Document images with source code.
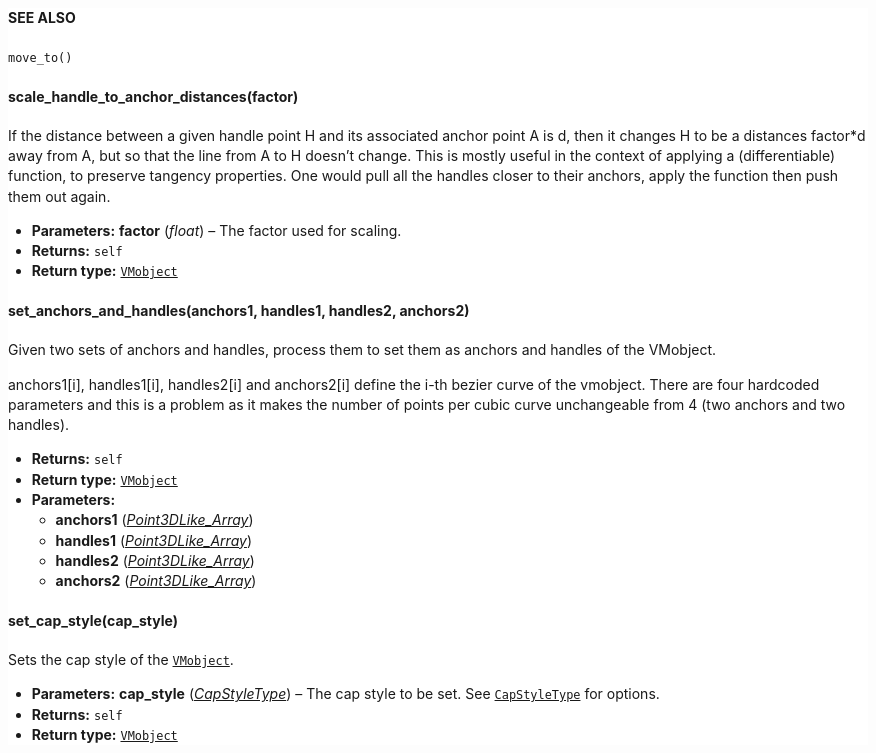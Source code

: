 </pre></div>

#### SEE ALSO
`move_to()`

#### scale_handle_to_anchor_distances(factor)

If the distance between a given handle point H and its associated
anchor point A is d, then it changes H to be a distances factor\*d
away from A, but so that the line from A to H doesn’t change.
This is mostly useful in the context of applying a (differentiable)
function, to preserve tangency properties.  One would pull all the
handles closer to their anchors, apply the function then push them out
again.

* **Parameters:**
  **factor** (*float*) – The factor used for scaling.
* **Returns:**
  `self`
* **Return type:**
  [`VMobject`](#manim.mobject.types.vectorized_mobject.VMobject)

#### set_anchors_and_handles(anchors1, handles1, handles2, anchors2)

Given two sets of anchors and handles, process them to set them as anchors
and handles of the VMobject.

anchors1[i], handles1[i], handles2[i] and anchors2[i] define the i-th bezier
curve of the vmobject. There are four hardcoded parameters and this is a
problem as it makes the number of points per cubic curve unchangeable from 4
(two anchors and two handles).

* **Returns:**
  `self`
* **Return type:**
  [`VMobject`](#manim.mobject.types.vectorized_mobject.VMobject)
* **Parameters:**
  * **anchors1** ([*Point3DLike_Array*](manim.typing.md#manim.typing.Point3DLike_Array))
  * **handles1** ([*Point3DLike_Array*](manim.typing.md#manim.typing.Point3DLike_Array))
  * **handles2** ([*Point3DLike_Array*](manim.typing.md#manim.typing.Point3DLike_Array))
  * **anchors2** ([*Point3DLike_Array*](manim.typing.md#manim.typing.Point3DLike_Array))

#### set_cap_style(cap_style)

Sets the cap style of the [`VMobject`](#manim.mobject.types.vectorized_mobject.VMobject).

* **Parameters:**
  **cap_style** ([*CapStyleType*](manim.constants.CapStyleType.md#manim.constants.CapStyleType)) – The cap style to be set. See [`CapStyleType`](manim.constants.CapStyleType.md#manim.constants.CapStyleType) for options.
* **Returns:**
  `self`
* **Return type:**
  [`VMobject`](#manim.mobject.types.vectorized_mobject.VMobject)
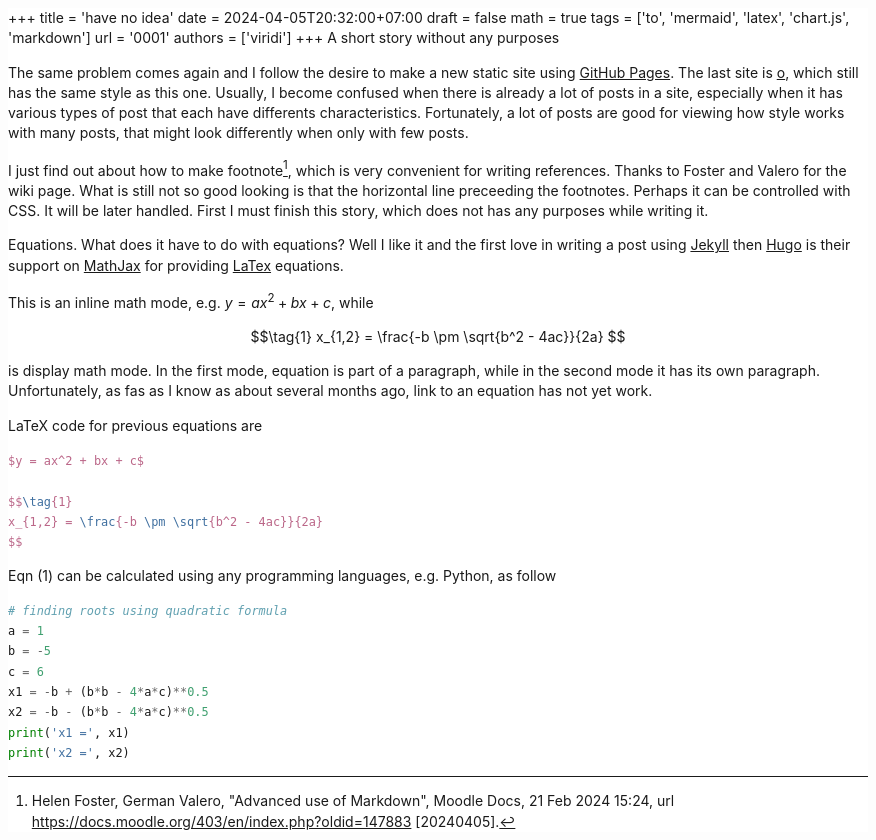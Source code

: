 +++
title = 'have no idea'
date = 2024-04-05T20:32:00+07:00
draft = false
math = true
tags = ['to', 'mermaid', 'latex', 'chart.js', 'markdown']
url = '0001'
authors = ['viridi']
+++
A short story without any purposes 

The same problem comes again and I follow the desire to make a new static site using [GitHub Pages](https://pages.github.com/). The last site is [o](https://dudung.github.io/o/), which still has the same style as this one. Usually, I become confused when there is already a lot of posts in a site, especially when it has various types of post that each have differents characteristics. Fortunately, a lot of posts are good for viewing how style works with many posts, that might look differently when only with few posts.

I just find out about how to make footnote[^1], which is very convenient for writing references. Thanks to Foster and Valero for the wiki page. What is still not so good looking is that the horizontal line preceeding the footnotes. Perhaps it can be controlled with CSS. It will be later handled. First I must finish this story, which does not has any purposes while writing it.

Equations. What does it have to do with equations? Well I like it and the first love in writing a post using [Jekyll](https://jekyllrb.com/) then [Hugo](https://gohugo.io/) is their support on [MathJax](https://www.mathjax.org/) for providing [LaTex](https://www.latex-project.org/) equations.

This is an inline math mode, e.g. $y = ax^2 + bx + c$, while

$$\tag{1}
x_{1,2} = \frac{-b \pm \sqrt{b^2 - 4ac}}{2a}
$$

is display math mode. In the first mode, equation is part of a paragraph, while in the second mode it has its own paragraph. Unfortunately, as fas as I know as about several months ago, link to an equation has not yet work.

LaTeX code for previous equations are

```tex
$y = ax^2 + bx + c$

$$\tag{1}
x_{1,2} = \frac{-b \pm \sqrt{b^2 - 4ac}}{2a}
$$
```

Eqn (1) can be calculated using any programming languages, e.g. Python, as follow

```python
# finding roots using quadratic formula
a = 1
b = -5
c = 6
x1 = -b + (b*b - 4*a*c)**0.5
x2 = -b - (b*b - 4*a*c)**0.5
print('x1 =', x1)
print('x2 =', x2)
```


[^1]: Helen Foster, German Valero, "Advanced use of Markdown", Moodle Docs, 21 Feb 2024 15:24, url https://docs.moodle.org/403/en/index.php?oldid=147883 [20240405].
[^2]: National Center for Biotechnology Information (2024), PubChem Compound Summary for CID 2244, Aspirin, url https://pubchem.ncbi.nlm.nih.gov/compound/Aspirin [20240405].
[^3]: Viridi S (2024) "some features on hugo", GitHub, 1 Mar 2024, url https://dudung.github.io/o/posts/if3110/some-features-on-hugo/ [20240405].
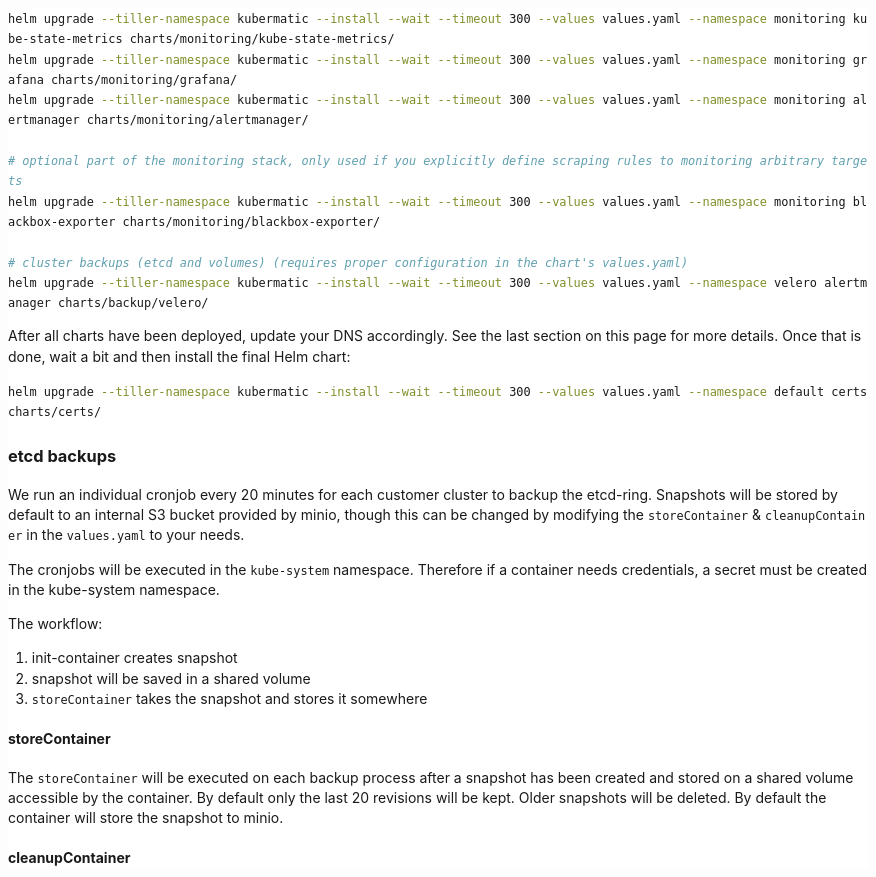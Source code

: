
 ```bash
helm upgrade --tiller-namespace kubermatic --install --wait --timeout 300 --values values.yaml --namespace monitoring kube-state-metrics charts/monitoring/kube-state-metrics/
helm upgrade --tiller-namespace kubermatic --install --wait --timeout 300 --values values.yaml --namespace monitoring grafana charts/monitoring/grafana/
helm upgrade --tiller-namespace kubermatic --install --wait --timeout 300 --values values.yaml --namespace monitoring alertmanager charts/monitoring/alertmanager/

# optional part of the monitoring stack, only used if you explicitly define scraping rules to monitoring arbitrary targets
helm upgrade --tiller-namespace kubermatic --install --wait --timeout 300 --values values.yaml --namespace monitoring blackbox-exporter charts/monitoring/blackbox-exporter/

# cluster backups (etcd and volumes) (requires proper configuration in the chart's values.yaml)
helm upgrade --tiller-namespace kubermatic --install --wait --timeout 300 --values values.yaml --namespace velero alertmanager charts/backup/velero/
```

After all charts have been deployed, update your DNS accordingly. See the last section on this page for more details.
Once that is done, wait a bit and then install the final Helm chart:

```bash
helm upgrade --tiller-namespace kubermatic --install --wait --timeout 300 --values values.yaml --namespace default certs charts/certs/
```

### etcd backups

We run an individual cronjob every 20 minutes for each customer cluster to backup the etcd-ring. Snapshots will be
stored by default to an internal S3 bucket provided by minio, though this can be changed by modifying the
`storeContainer` & `cleanupContainer` in the `values.yaml` to your needs.

The cronjobs will be executed in the `kube-system` namespace. Therefore if a container needs credentials, a secret must
be created in the kube-system namespace.

The workflow:

1. init-container creates snapshot
2. snapshot will be saved in a shared volume
3. `storeContainer` takes the snapshot and stores it somewhere

#### storeContainer

The `storeContainer` will be executed on each backup process after a snapshot has been created and stored on a shared
volume accessible by the container. By default only the last 20 revisions will be kept. Older snapshots will be deleted.
By default the container will store the snapshot to minio.

#### cleanupContainer
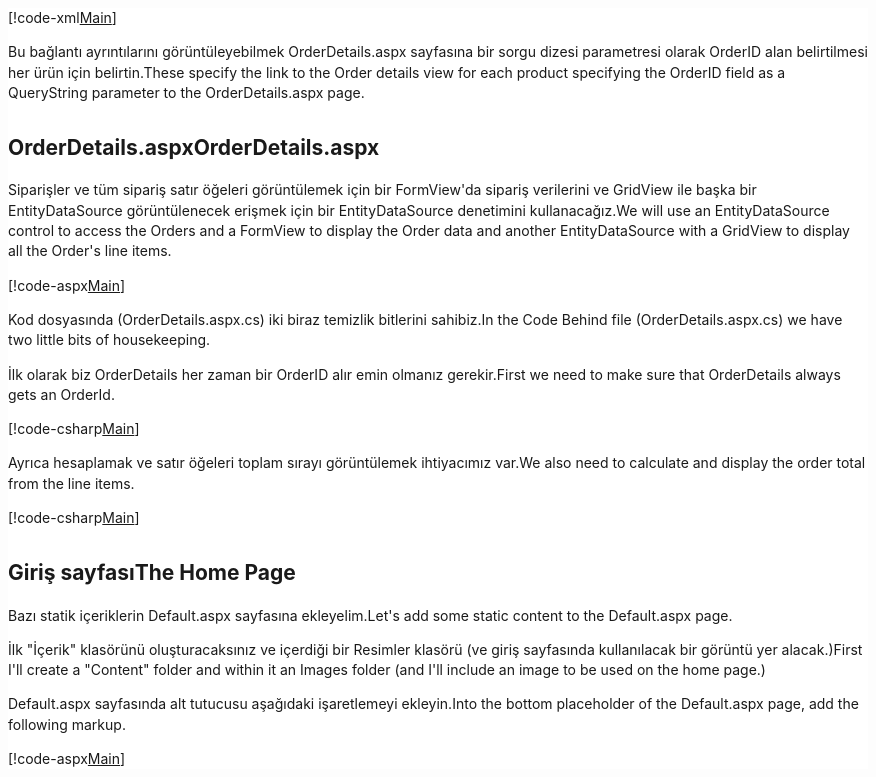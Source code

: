 [!code-xml[Main](tailspin-spyworks-part-7/samples/sample2.xml)]

<span data-ttu-id="93b1f-125">Bu bağlantı ayrıntılarını görüntüleyebilmek OrderDetails.aspx sayfasına bir sorgu dizesi parametresi olarak OrderID alan belirtilmesi her ürün için belirtin.</span><span class="sxs-lookup"><span data-stu-id="93b1f-125">These specify the link to the Order details view for each product specifying the OrderID field as a QueryString parameter to the OrderDetails.aspx page.</span></span>

## <a id="_Toc260221675"></a>  <span data-ttu-id="93b1f-126">OrderDetails.aspx</span><span class="sxs-lookup"><span data-stu-id="93b1f-126">OrderDetails.aspx</span></span>

<span data-ttu-id="93b1f-127">Siparişler ve tüm sipariş satır öğeleri görüntülemek için bir FormView'da sipariş verilerini ve GridView ile başka bir EntityDataSource görüntülenecek erişmek için bir EntityDataSource denetimini kullanacağız.</span><span class="sxs-lookup"><span data-stu-id="93b1f-127">We will use an EntityDataSource control to access the Orders and a FormView to display the Order data and another EntityDataSource with a GridView to display all the Order's line items.</span></span>

[!code-aspx[Main](tailspin-spyworks-part-7/samples/sample3.aspx)]

<span data-ttu-id="93b1f-128">Kod dosyasında (OrderDetails.aspx.cs) iki biraz temizlik bitlerini sahibiz.</span><span class="sxs-lookup"><span data-stu-id="93b1f-128">In the Code Behind file (OrderDetails.aspx.cs) we have two little bits of housekeeping.</span></span>

<span data-ttu-id="93b1f-129">İlk olarak biz OrderDetails her zaman bir OrderID alır emin olmanız gerekir.</span><span class="sxs-lookup"><span data-stu-id="93b1f-129">First we need to make sure that OrderDetails always gets an OrderId.</span></span>

[!code-csharp[Main](tailspin-spyworks-part-7/samples/sample4.cs)]

<span data-ttu-id="93b1f-130">Ayrıca hesaplamak ve satır öğeleri toplam sırayı görüntülemek ihtiyacımız var.</span><span class="sxs-lookup"><span data-stu-id="93b1f-130">We also need to calculate and display the order total from the line items.</span></span>

[!code-csharp[Main](tailspin-spyworks-part-7/samples/sample5.cs)]

## <a id="_Toc260221676"></a>  <span data-ttu-id="93b1f-131">Giriş sayfası</span><span class="sxs-lookup"><span data-stu-id="93b1f-131">The Home Page</span></span>

<span data-ttu-id="93b1f-132">Bazı statik içeriklerin Default.aspx sayfasına ekleyelim.</span><span class="sxs-lookup"><span data-stu-id="93b1f-132">Let's add some static content to the Default.aspx page.</span></span>

<span data-ttu-id="93b1f-133">İlk "İçerik" klasörünü oluşturacaksınız ve içerdiği bir Resimler klasörü (ve giriş sayfasında kullanılacak bir görüntü yer alacak.)</span><span class="sxs-lookup"><span data-stu-id="93b1f-133">First I'll create a "Content" folder and within it an Images folder (and I'll include an image to be used on the home page.)</span></span>

<span data-ttu-id="93b1f-134">Default.aspx sayfasında alt tutucusu aşağıdaki işaretlemeyi ekleyin.</span><span class="sxs-lookup"><span data-stu-id="93b1f-134">Into the bottom placeholder of the Default.aspx page, add the following markup.</span></span>

[!code-aspx[Main](tailspin-spyworks-part-7/samples/sample6.aspx)]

Work to be completed. Every line of the records that includes the word "csharp" should be gathered.

Response.
[!code-csharp[Main](tailspin-spyworks-part-7/samples/sample4.cs)]
[!code-csharp[Main](tailspin-spyworks-part-7/samples/sample5.cs)]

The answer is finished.